* [Assignment]:
Whenever a line in the listing contains "bowl", copy that line.

* [Working data]:
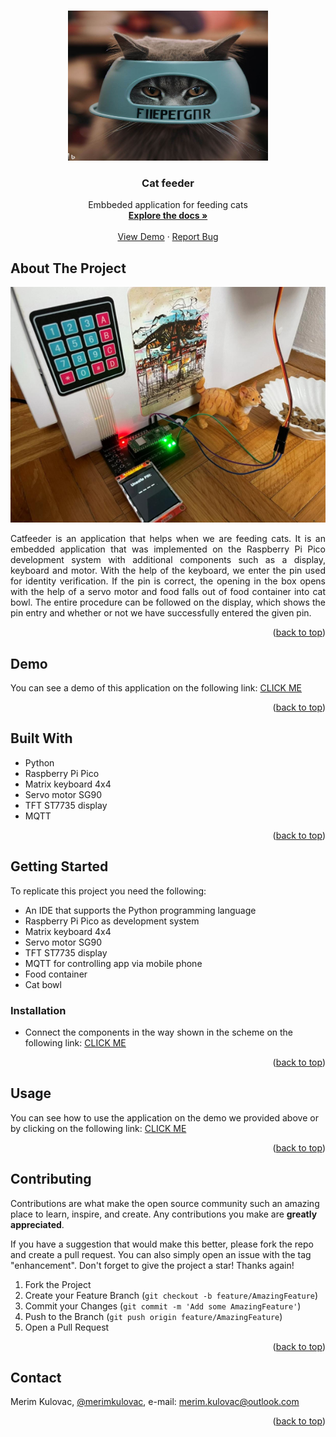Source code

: <a name="readme-top"></a>

<!-- PROJECT LOGO -->
<br />
<div align="center">
  <a href="https://www.youtube.com/watch?v=bjHLFyO3lvw&ab_channel=Ugradbenisistemi2023">
    <img src="documentation/cat-feeder-logo.png" alt="Logo" width="320" height="240">
  </a>

  <h3 align="center">Cat feeder</h3>

  <p align="center">
    Embbeded application for feeding cats
    <br />
    <a href="https://github.com/mkulovac1/catFeederUS/documentation"><strong>Explore the docs »</strong></a>
    <br />
    <br />
    <a href="https://www.youtube.com/watch?v=bjHLFyO3lvw&ab_channel=Ugradbenisistemi2023">View Demo</a>
    ·
    <a href="https://github.com/mkulovac1/catFeederUS/issues">Report Bug</a>
  </p>
</div>

<!-- ABOUT THE PROJECT -->
## About The Project

<p align="center">
  <a href="https://www.youtube.com/watch?v=bjHLFyO3lvw&ab_channel=Ugradbenisistemi2023">
    <img src="documentation/catfeeder-look.png" alt="app-look">
  </a>
</p>

<p style="text-align: justify;">
  Catfeeder is an application that helps when we are feeding cats. It is an embedded application that was implemented on the Raspberry Pi Pico development system with additional components such as a display, 
  keyboard and motor. With the help of the keyboard, we enter the pin used for identity verification. 
  If the pin is correct, the opening in the box opens with the help of a servo motor and food falls out of food container into cat bowl. 
  The entire procedure can be followed on the display, which shows the pin entry and whether or not we have successfully entered the given pin.
</p>

<p align="right">(<a href="#readme-top">back to top</a>)</p>




## Demo

You can see a demo of this application on the following link: [CLICK ME](https://www.youtube.com/watch?v=bjHLFyO3lvw&ab_channel=Ugradbenisistemi2023)
<p align="right">(<a href="#readme-top">back to top</a>)</p>




## Built With

* Python
* Raspberry Pi Pico
* Matrix keyboard 4x4
* Servo motor SG90
* TFT ST7735 display
* MQTT

<p align="right">(<a href="#readme-top">back to top</a>)</p>



<!-- GETTING STARTED -->
## Getting Started

To replicate this project you need the following:
* An IDE that supports the Python programming language
* Raspberry Pi Pico as development system
* Matrix keyboard 4x4
* Servo motor SG90
* TFT ST7735 display
* MQTT for controlling app via mobile phone
* Food container
* Cat bowl

### Installation

* Connect the components in the way shown in the scheme on the following link: [CLICK ME](https://github.com/mkulovac1/catFeederUS/tree/main/documentation/schema)

<p align="right">(<a href="#readme-top">back to top</a>)</p>




<!-- USAGE EXAMPLES -->
## Usage

You can see how to use the application on the demo we provided above or by clicking on the following link: [CLICK ME](https://github.com/mkulovac1/catFeederUS/tree/main/documentation/userInstructions)

<p align="right">(<a href="#readme-top">back to top</a>)</p>




<!-- CONTRIBUTING -->
## Contributing

Contributions are what make the open source community such an amazing place to learn, inspire, and create. Any contributions you make are **greatly appreciated**.

If you have a suggestion that would make this better, please fork the repo and create a pull request. You can also simply open an issue with the tag "enhancement".
Don't forget to give the project a star! Thanks again!

1. Fork the Project
2. Create your Feature Branch (`git checkout -b feature/AmazingFeature`)
3. Commit your Changes (`git commit -m 'Add some AmazingFeature'`)
4. Push to the Branch (`git push origin feature/AmazingFeature`)
5. Open a Pull Request

<p align="right">(<a href="#readme-top">back to top</a>)</p>


<!-- CONTACT -->
## Contact

Merim Kulovac, [@merimkulovac](https://www.linkedin.com/in/merimkulovac/), e-mail: merim.kulovac@outlook.com

<p align="right">(<a href="#readme-top">back to top</a>)</p>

* [Exercise output]:
  If the pin is correct, the opening in the box opens with the help of a servo motor and food falls out of food container into cat bowl. 
* Cat bowl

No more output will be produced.